Ask HN: What to do improve spoken English? - throwaway_yc
I keep thinking about grammar rules and words when speaking in English.
======
lawlorino
Well the most obvious answer is going to be to practice more, but to be more
specific I suppose it depends on your current level, eventual goals and your
budget. Is this for future work prospects or for casual conversation?

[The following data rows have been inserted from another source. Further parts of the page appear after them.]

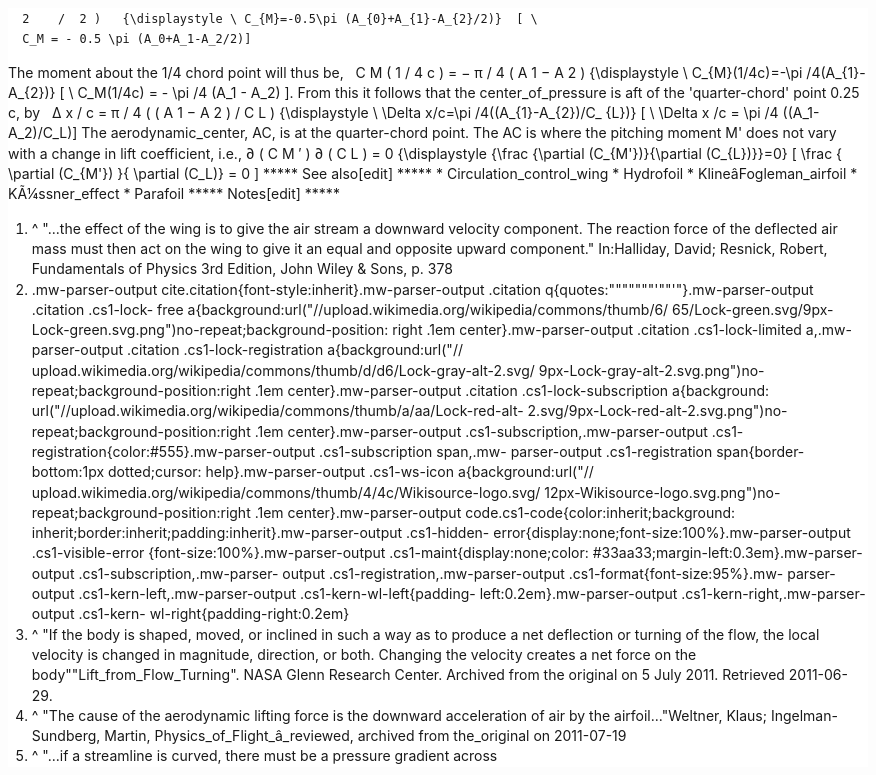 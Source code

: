       2    /  2 )   {\displaystyle \ C_{M}=-0.5\pi (A_{0}+A_{1}-A_{2}/2)}  [ \
      C_M = - 0.5 \pi (A_0+A_1-A_2/2)]
The moment about the 1/4 chord point will thus be,
         &#xA0;  C  M   ( 1  /  4 c ) = &#x2212; &#x03C0;  /  4 (  A  1
      &#x2212;  A  2   )   {\displaystyle \ C_{M}(1/4c)=-\pi /4(A_{1}-A_{2})}
      [ \ C_M(1/4c) = - \pi /4 (A_1 - A_2) ].
From this it follows that the center_of_pressure is aft of the 'quarter-chord'
point 0.25 c, by
         &#xA0; &#x0394; x  /  c = &#x03C0;  /  4 ( (  A  1   &#x2212;  A  2
      )  /   C  L   )   {\displaystyle \ \Delta x/c=\pi /4((A_{1}-A_{2})/C_
      {L})}  [ \ \Delta x /c = \pi /4 ((A_1-A_2)/C_L)]
The aerodynamic_center, AC, is at the quarter-chord point. The AC is where the
pitching moment M' does not vary with a change in lift coefficient, i.e.,
            &#x2202; (  C   M &#x2032;    )   &#x2202; (  C  L   )    = 0
      {\displaystyle {\frac {\partial (C_{M'})}{\partial (C_{L})}}=0}  [ \frac
      { \partial (C_{M'}) }{ \partial (C_L)} = 0 ]
***** See also[edit] *****
    * Circulation_control_wing
    * Hydrofoil
    * KlineâFogleman_airfoil
    * KÃ¼ssner_effect
    * Parafoil
***** Notes[edit] *****
   1. ^ "...the effect of the wing is to give the air stream a downward
      velocity component. The reaction force of the deflected air mass must
      then act on the wing to give it an equal and opposite upward component."
      In:Halliday, David; Resnick, Robert, Fundamentals of Physics 3rd Edition,
      John Wiley & Sons, p. 378
   2. .mw-parser-output cite.citation{font-style:inherit}.mw-parser-output
      .citation q{quotes:"\"""\"""'""'"}.mw-parser-output .citation .cs1-lock-
      free a{background:url("//upload.wikimedia.org/wikipedia/commons/thumb/6/
      65/Lock-green.svg/9px-Lock-green.svg.png")no-repeat;background-position:
      right .1em center}.mw-parser-output .citation .cs1-lock-limited a,.mw-
      parser-output .citation .cs1-lock-registration a{background:url("//
      upload.wikimedia.org/wikipedia/commons/thumb/d/d6/Lock-gray-alt-2.svg/
      9px-Lock-gray-alt-2.svg.png")no-repeat;background-position:right .1em
      center}.mw-parser-output .citation .cs1-lock-subscription a{background:
      url("//upload.wikimedia.org/wikipedia/commons/thumb/a/aa/Lock-red-alt-
      2.svg/9px-Lock-red-alt-2.svg.png")no-repeat;background-position:right
      .1em center}.mw-parser-output .cs1-subscription,.mw-parser-output .cs1-
      registration{color:#555}.mw-parser-output .cs1-subscription span,.mw-
      parser-output .cs1-registration span{border-bottom:1px dotted;cursor:
      help}.mw-parser-output .cs1-ws-icon a{background:url("//
      upload.wikimedia.org/wikipedia/commons/thumb/4/4c/Wikisource-logo.svg/
      12px-Wikisource-logo.svg.png")no-repeat;background-position:right .1em
      center}.mw-parser-output code.cs1-code{color:inherit;background:
      inherit;border:inherit;padding:inherit}.mw-parser-output .cs1-hidden-
      error{display:none;font-size:100%}.mw-parser-output .cs1-visible-error
      {font-size:100%}.mw-parser-output .cs1-maint{display:none;color:
      #33aa33;margin-left:0.3em}.mw-parser-output .cs1-subscription,.mw-parser-
      output .cs1-registration,.mw-parser-output .cs1-format{font-size:95%}.mw-
      parser-output .cs1-kern-left,.mw-parser-output .cs1-kern-wl-left{padding-
      left:0.2em}.mw-parser-output .cs1-kern-right,.mw-parser-output .cs1-kern-
      wl-right{padding-right:0.2em}
   3. ^ "If the body is shaped, moved, or inclined in such a way as to produce
      a net deflection or turning of the flow, the local velocity is changed in
      magnitude, direction, or both. Changing the velocity creates a net force
      on the body""Lift_from_Flow_Turning". NASA Glenn Research Center.
      Archived from the original on 5 July 2011. Retrieved 2011-06-29.
   4. ^ "The cause of the aerodynamic lifting force is the downward
      acceleration of air by the airfoil..."Weltner, Klaus; Ingelman-Sundberg,
      Martin, Physics_of_Flight_â_reviewed, archived from the_original on
      2011-07-19
   5. ^ "...if a streamline is curved, there must be a pressure gradient across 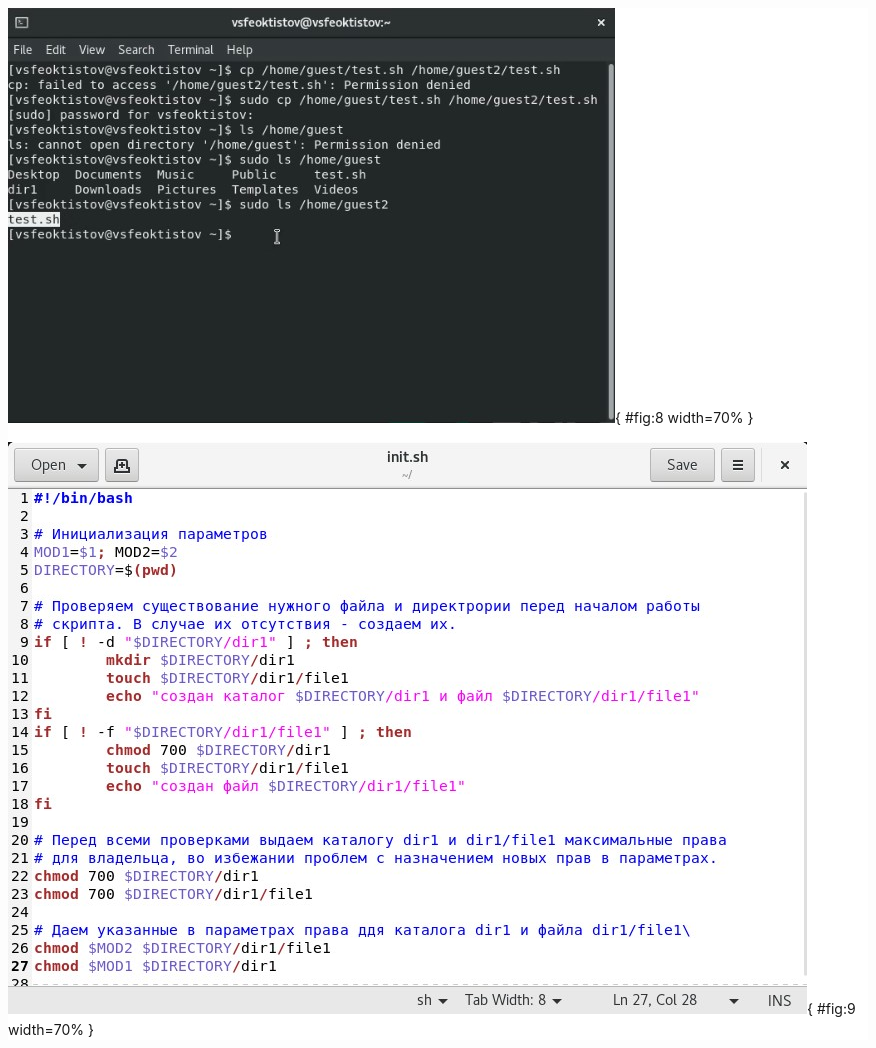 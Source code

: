 ![Копирование bash-скрипта](image/img_8.jpg){ #fig:8 width=70% }

![Создание bash-скриптов для автоматизации проверки](image/img_9.jpg){ #fig:9 width=70% }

If it's the former you might find it useful to have some sort of tuition. I'm
going to hazard a guess that from the sounds of it you live in a non-English
speaking country. In that case you might take a look at Skype lessons, I have
used iTalki in the past to find a tutor although I recall once you buy credit
on the website you have to spend it and can't withdraw it back out, which I
didn't like.

If you're wanting to improve in more casual conversations you might try
getting involved in some kind of social activity which is done in English.
This could be meetups in your city or playing multiplayer video games online
with a group.

Either way this will hopefully get you more "fluent" where you'll begin to get
intuiton what is the correct way of saying something without having to
consciously think about grammar rules. Unfortunately as you know there's a lot
of weird rules and exceptions in English which make it a nightmare to pick up.
You might also try finding some media you can enjoy more passively such as
audiobooks in order to increase your exposure to the language and give you
more of a feel for it. Good luck!

------
1PlayerOne
Listen and imitate what you hear. Immersion is the best way to learn any
language. Grammar rules initially will hinder rather than help.